Images embedded in the records are excluded; print everything else exactly as given.

---+---

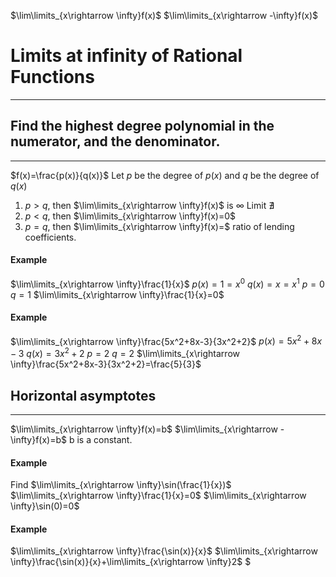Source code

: $\lim\limits_{x\rightarrow \infty}f(x)$
$\lim\limits_{x\rightarrow -\infty}f(x)$

# Limits at infinity of Rational Functions
---
## Find the highest degree polynomial in the numerator, and the denominator.
---
$f(x)=\frac{p(x)}{q(x)}$
Let $p$ be the degree of $p(x)$ and $q$ be the degree of $q(x)$
1. $p>q$, then $\lim\limits_{x\rightarrow \infty}f(x)$ is $\infty$
	Limit $\nexists$
2. $p<q$, then $\lim\limits_{x\rightarrow \infty}f(x)=0$
3. $p=q$, then $\lim\limits_{x\rightarrow \infty}f(x)=$ ratio of lending coefficients.
#### Example
$\lim\limits_{x\rightarrow \infty}\frac{1}{x}$
	$p(x)=1=x^0$
	$q(x)=x=x^1$
	$p=0$
	$q=1$
	$\lim\limits_{x\rightarrow \infty}\frac{1}{x}=0$
#### Example
$\lim\limits_{x\rightarrow \infty}\frac{5x^2+8x-3}{3x^2+2}$
	$p(x)=5x^2+8x-3$
	$q(x)=3x^2+2$
	$p=2$
	$q=2$
	$\lim\limits_{x\rightarrow \infty}\frac{5x^2+8x-3}{3x^2+2}=\frac{5}{3}$
## Horizontal asymptotes
---
$\lim\limits_{x\rightarrow \infty}f(x)=b$
$\lim\limits_{x\rightarrow -\infty}f(x)=b$
b is a constant.
#### Example
Find $\lim\limits_{x\rightarrow \infty}\sin(\frac{1}{x})$
	$\lim\limits_{x\rightarrow \infty}\frac{1}{x}=0$
	$\lim\limits_{x\rightarrow \infty}\sin(0)=0$
#### Example
$\lim\limits_{x\rightarrow \infty}\frac{\sin(x)}{x}$
	$\lim\limits_{x\rightarrow \infty}\frac{\sin(x)}{x}+\lim\limits_{x\rightarrow \infty}2$
	$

---+---

EXERCISE SOLUTION →
Source code

: $\lim\limits_{x\rightarrow \infty}f(x)$
$\lim\limits_{x\rightarrow -\infty}f(x)$

# Limits at infinity of Rational Functions
---
## Find the highest degree polynomial in the numerator, and the denominator.
---
$f(x)=\frac{p(x)}{q(x)}$
Let $p$ be the degree of $p(x)$ and $q$ be the degree of $q(x)$
1. $p>q$, then $\lim\limits_{x\rightarrow \infty}f(x)$ is $\infty$
	Limit $\nexists$
2. $p<q$, then $\lim\limits_{x\rightarrow \infty}f(x)=0$
3. $p=q$, then $\lim\limits_{x\rightarrow \infty}f(x)=$ ratio of lending coefficients.
#### Example
$\lim\limits_{x\rightarrow \infty}\frac{1}{x}$
	$p(x)=1=x^0$
	$q(x)=x=x^1$
	$p=0$
	$q=1$
	$\lim\limits_{x\rightarrow \infty}\frac{1}{x}=0$
#### Example
$\lim\limits_{x\rightarrow \infty}\frac{5x^2+8x-3}{3x^2+2}$
	$p(x)=5x^2+8x-3$
	$q(x)=3x^2+2$
	$p=2$
	$q=2$
	$\lim\limits_{x\rightarrow \infty}\frac{5x^2+8x-3}{3x^2+2}=\frac{5}{3}$
## Horizontal asymptotes
---
$\lim\limits_{x\rightarrow \infty}f(x)=b$
$\lim\limits_{x\rightarrow -\infty}f(x)=b$
b is a constant.
#### Example
Find $\lim\limits_{x\rightarrow \infty}\sin(\frac{1}{x})$
	$\lim\limits_{x\rightarrow \infty}\frac{1}{x}=0$
	$\lim\limits_{x\rightarrow \infty}\sin(0)=0$
#### Example
$\lim\limits_{x\rightarrow \infty}\frac{\sin(x)}{x}$
	$\lim\limits_{x\rightarrow \infty}\frac{\sin(x)}{x}+\lim\limits_{x\rightarrow \infty}2$
	$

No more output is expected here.